As observed before, the placement choice between state institutions is a prerogative of the commissioner. See Minn.Stat. § 253B.14 (1990). We note that this statute speaks of transfers from a "regional center," not specifically from the security hospital, but the record indicates that state officials assume the authority extends to transfers to or from the security hospital, perhaps because it is organized as an entity connected with operation of St. Peter Regional Treatment Center. Minn.Stat. § 253.20. The commissioner's authority arises immediately upon occurrence of a judicial commitment. This authority is subject to review procedures that occasionally involve the courts. Minn.Stat. §§ 253B.19 (appeal panels on transfer request decisions), 253B.22 (institutional review boards), 253B.17 (1990) (post-commitment court proceedings).

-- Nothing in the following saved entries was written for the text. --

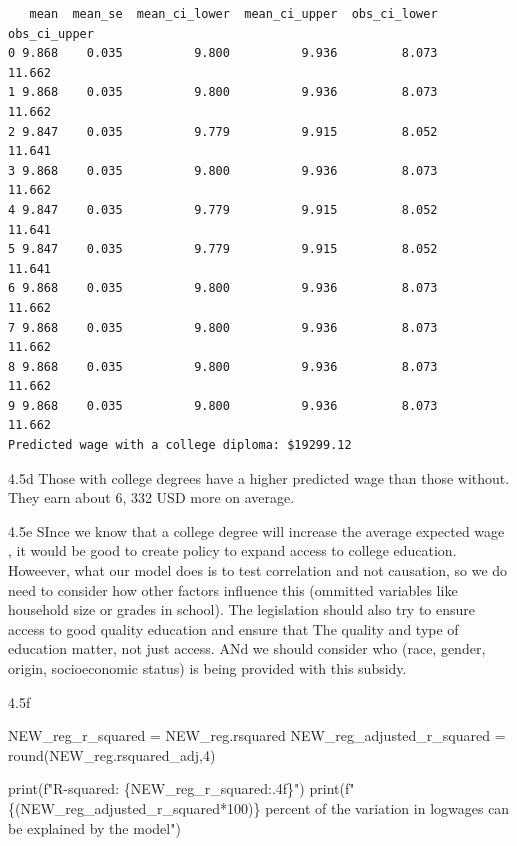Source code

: \documentclass[
  11pt,
  letterpaper,
  DIV=11,
  numbers=noendperiod]{scrartcl}
\newenvironment{Shaded}{\begin{snugshade}}{\end{snugshade}}
\newcommand{\BuiltInTok}[1]{\textcolor[rgb]{0.00,0.23,0.31}{#1}}
\newcommand{\DecValTok}[1]{\textcolor[rgb]{0.68,0.00,0.00}{#1}}
\newcommand{\NormalTok}[1]{\textcolor[rgb]{0.00,0.23,0.31}{#1}}
\newcommand{\OperatorTok}[1]{\textcolor[rgb]{0.37,0.37,0.37}{#1}}
\newcommand{\SpecialCharTok}[1]{\textcolor[rgb]{0.37,0.37,0.37}{#1}}
\newcommand{\SpecialStringTok}[1]{\textcolor[rgb]{0.13,0.47,0.30}{#1}}
\begin{document}
\begin{verbatim}
   mean  mean_se  mean_ci_lower  mean_ci_upper  obs_ci_lower  obs_ci_upper
0 9.868    0.035          9.800          9.936         8.073        11.662
1 9.868    0.035          9.800          9.936         8.073        11.662
2 9.847    0.035          9.779          9.915         8.052        11.641
3 9.868    0.035          9.800          9.936         8.073        11.662
4 9.847    0.035          9.779          9.915         8.052        11.641
5 9.847    0.035          9.779          9.915         8.052        11.641
6 9.868    0.035          9.800          9.936         8.073        11.662
7 9.868    0.035          9.800          9.936         8.073        11.662
8 9.868    0.035          9.800          9.936         8.073        11.662
9 9.868    0.035          9.800          9.936         8.073        11.662
Predicted wage with a college diploma: $19299.12
\end{verbatim}

4.5d Those with college degrees have a higher predicted wage than those
without. They earn about 6, 332 USD more on average.

4.5e SInce we know that a college degree will increase the average
expected wage , it would be good to create policy to expand access to
college education. Howeever, what our model does is to test correlation
and not causation, so we do need to consider how other factors influence
this (ommitted variables like household size or grades in school). The
legislation should also try to ensure access to good quality education
and ensure that The quality and type of education matter, not just
access. ANd we should consider who (race, gender, origin, socioeconomic
status) is being provided with this subsidy.

4.5f

\begin{Shaded}
\begin{Highlighting}[]
\NormalTok{NEW\_reg\_r\_squared }\OperatorTok{=}\NormalTok{ NEW\_reg.rsquared}
\NormalTok{NEW\_reg\_adjusted\_r\_squared }\OperatorTok{=} \BuiltInTok{round}\NormalTok{(NEW\_reg.rsquared\_adj,}\DecValTok{4}\NormalTok{)}

\BuiltInTok{print}\NormalTok{(}\SpecialStringTok{f"R{-}squared: }\SpecialCharTok{\{}\NormalTok{NEW\_reg\_r\_squared}\SpecialCharTok{:.4f\}}\SpecialStringTok{"}\NormalTok{)}
\BuiltInTok{print}\NormalTok{(}\SpecialStringTok{f"}\SpecialCharTok{\{}\NormalTok{(NEW\_reg\_adjusted\_r\_squared}\OperatorTok{*}\DecValTok{100}\NormalTok{)}\SpecialCharTok{\}}\SpecialStringTok{ percent of the variation in logwages can be explained by the model"}\NormalTok{)}
\end{Highlighting}
\end{Shaded}
\end{document}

The significance of a committing court's decision placing an individual in a particular facility is not diminished by the Commissioner's ability to transfer a patient within the treatment system. The Minnesota Commitment Act of 1982 demonstrates a legislative determination that patients have the regular benefit of judicial review during the course of involuntary treatment. See footnote 2. The courts cannot minimize the choice-of-placement issue by assuming the adequacy of administrative steps at a later date. Thus in recommitment proceedings, questions on the length or need for a commitment cannot predominate over the additional question whether the patient could be transferred to a less restrictive setting. Patients rightfully treasure the opportunity for a judicial proceeding to scrutinize restrictive treatment choices. The recommitment hearing may be the patient's most significant opportunity for judicial review during the commitment.